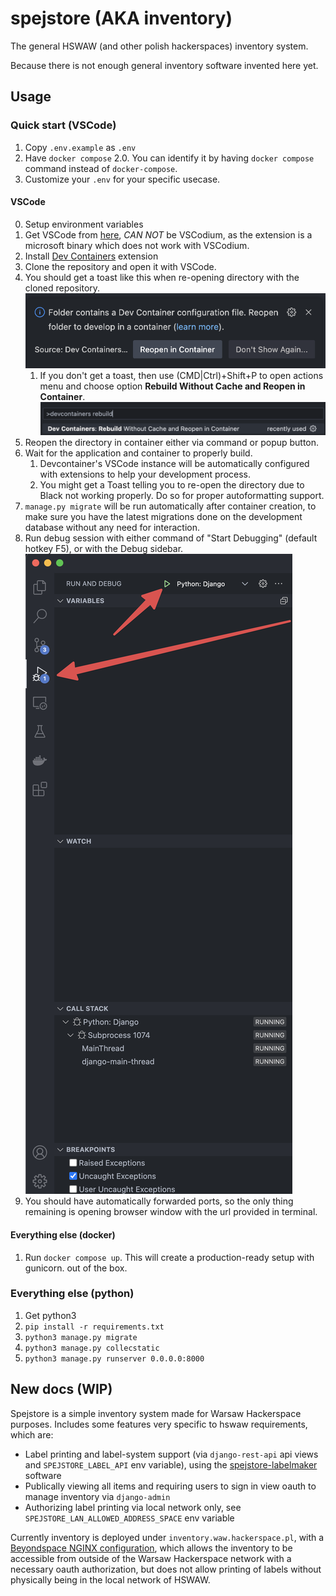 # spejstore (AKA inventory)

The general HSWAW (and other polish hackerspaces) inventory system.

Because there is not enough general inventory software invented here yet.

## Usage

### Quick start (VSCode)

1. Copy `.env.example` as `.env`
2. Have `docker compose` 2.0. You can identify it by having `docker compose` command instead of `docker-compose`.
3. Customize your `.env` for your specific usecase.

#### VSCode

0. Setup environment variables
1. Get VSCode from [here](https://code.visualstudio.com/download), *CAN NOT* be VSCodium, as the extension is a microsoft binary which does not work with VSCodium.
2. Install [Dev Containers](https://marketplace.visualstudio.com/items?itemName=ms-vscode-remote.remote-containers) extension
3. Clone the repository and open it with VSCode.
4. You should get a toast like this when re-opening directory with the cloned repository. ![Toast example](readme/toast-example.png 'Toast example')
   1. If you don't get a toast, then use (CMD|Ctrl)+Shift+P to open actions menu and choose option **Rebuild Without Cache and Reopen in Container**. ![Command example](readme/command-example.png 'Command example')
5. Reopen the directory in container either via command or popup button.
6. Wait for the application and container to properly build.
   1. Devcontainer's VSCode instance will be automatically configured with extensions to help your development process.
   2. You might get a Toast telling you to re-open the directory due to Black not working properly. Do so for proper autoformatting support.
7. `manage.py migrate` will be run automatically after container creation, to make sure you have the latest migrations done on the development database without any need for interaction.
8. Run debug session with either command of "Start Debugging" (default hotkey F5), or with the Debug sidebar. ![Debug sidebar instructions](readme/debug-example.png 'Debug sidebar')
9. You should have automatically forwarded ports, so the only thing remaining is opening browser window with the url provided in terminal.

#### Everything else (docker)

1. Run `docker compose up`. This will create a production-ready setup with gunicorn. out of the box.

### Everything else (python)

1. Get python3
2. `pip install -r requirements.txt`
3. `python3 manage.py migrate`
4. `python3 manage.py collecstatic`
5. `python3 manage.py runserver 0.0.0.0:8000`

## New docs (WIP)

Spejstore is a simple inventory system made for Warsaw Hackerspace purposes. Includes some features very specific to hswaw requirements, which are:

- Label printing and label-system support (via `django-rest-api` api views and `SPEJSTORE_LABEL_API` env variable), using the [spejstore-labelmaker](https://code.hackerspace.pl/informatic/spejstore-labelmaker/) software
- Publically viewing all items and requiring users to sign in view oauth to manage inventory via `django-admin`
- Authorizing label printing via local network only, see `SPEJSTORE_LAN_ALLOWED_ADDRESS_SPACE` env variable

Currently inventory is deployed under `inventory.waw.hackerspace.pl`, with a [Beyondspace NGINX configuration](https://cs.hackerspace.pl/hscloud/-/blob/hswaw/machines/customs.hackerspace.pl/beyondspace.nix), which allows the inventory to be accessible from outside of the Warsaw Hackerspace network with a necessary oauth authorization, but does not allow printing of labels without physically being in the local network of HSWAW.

■ Instructions for the task
Any picture in the material is to be dropped; the rest is repeated exactly.

■ Exercise solution
 # spejstore (AKA inventory)

The general HSWAW (and other polish hackerspaces) inventory system.

Because there is not enough general inventory software invented here yet.

## Usage

### Quick start (VSCode)

1. Copy `.env.example` as `.env`
2. Have `docker compose` 2.0. You can identify it by having `docker compose` command instead of `docker-compose`.
3. Customize your `.env` for your specific usecase.

#### VSCode

0. Setup environment variables
1. Get VSCode from [here](https://code.visualstudio.com/download), *CAN NOT* be VSCodium, as the extension is a microsoft binary which does not work with VSCodium.
2. Install [Dev Containers](https://marketplace.visualstudio.com/items?itemName=ms-vscode-remote.remote-containers) extension
3. Clone the repository and open it with VSCode.
4. You should get a toast like this when re-opening directory with the cloned repository. ![Toast example](readme/toast-example.png 'Toast example')
   1. If you don't get a toast, then use (CMD|Ctrl)+Shift+P to open actions menu and choose option **Rebuild Without Cache and Reopen in Container**. ![Command example](readme/command-example.png 'Command example')
5. Reopen the directory in container either via command or popup button.
6. Wait for the application and container to properly build.
   1. Devcontainer's VSCode instance will be automatically configured with extensions to help your development process.
   2. You might get a Toast telling you to re-open the directory due to Black not working properly. Do so for proper autoformatting support.
7. `manage.py migrate` will be run automatically after container creation, to make sure you have the latest migrations done on the development database without any need for interaction.
8. Run debug session with either command of "Start Debugging" (default hotkey F5), or with the Debug sidebar. ![Debug sidebar instructions](readme/debug-example.png 'Debug sidebar')
9. You should have automatically forwarded ports, so the only thing remaining is opening browser window with the url provided in terminal.

#### Everything else (docker)

1. Run `docker compose up`. This will create a production-ready setup with gunicorn. out of the box.

### Everything else (python)

1. Get python3
2. `pip install -r requirements.txt`
3. `python3 manage.py migrate`
4. `python3 manage.py collecstatic`
5. `python3 manage.py runserver 0.0.0.0:8000`

## New docs (WIP)

Spejstore is a simple inventory system made for Warsaw Hackerspace purposes. Includes some features very specific to hswaw requirements, which are:

- Label printing and label-system support (via `django-rest-api` api views and `SPEJSTORE_LABEL_API` env variable), using the [spejstore-labelmaker](https://code.hackerspace.pl/informatic/spejstore-labelmaker/) software
- Publically viewing all items and requiring users to sign in view oauth to manage inventory via `django-admin`
- Authorizing label printing via local network only, see `SPEJSTORE_LAN_ALLOWED_ADDRESS_SPACE` env variable

Currently inventory is deployed under `inventory.waw.hackerspace.pl`, with a [Beyondspace NGINX configuration](https://cs.hackerspace.pl/hscloud/-/blob/hswaw/machines/customs.hackerspace.pl/beyondspace.nix), which allows the inventory to be accessible from outside of the Warsaw Hackerspace network with a necessary oauth authorization, but does not allow printing of labels without physically being in the local network of HSWAW.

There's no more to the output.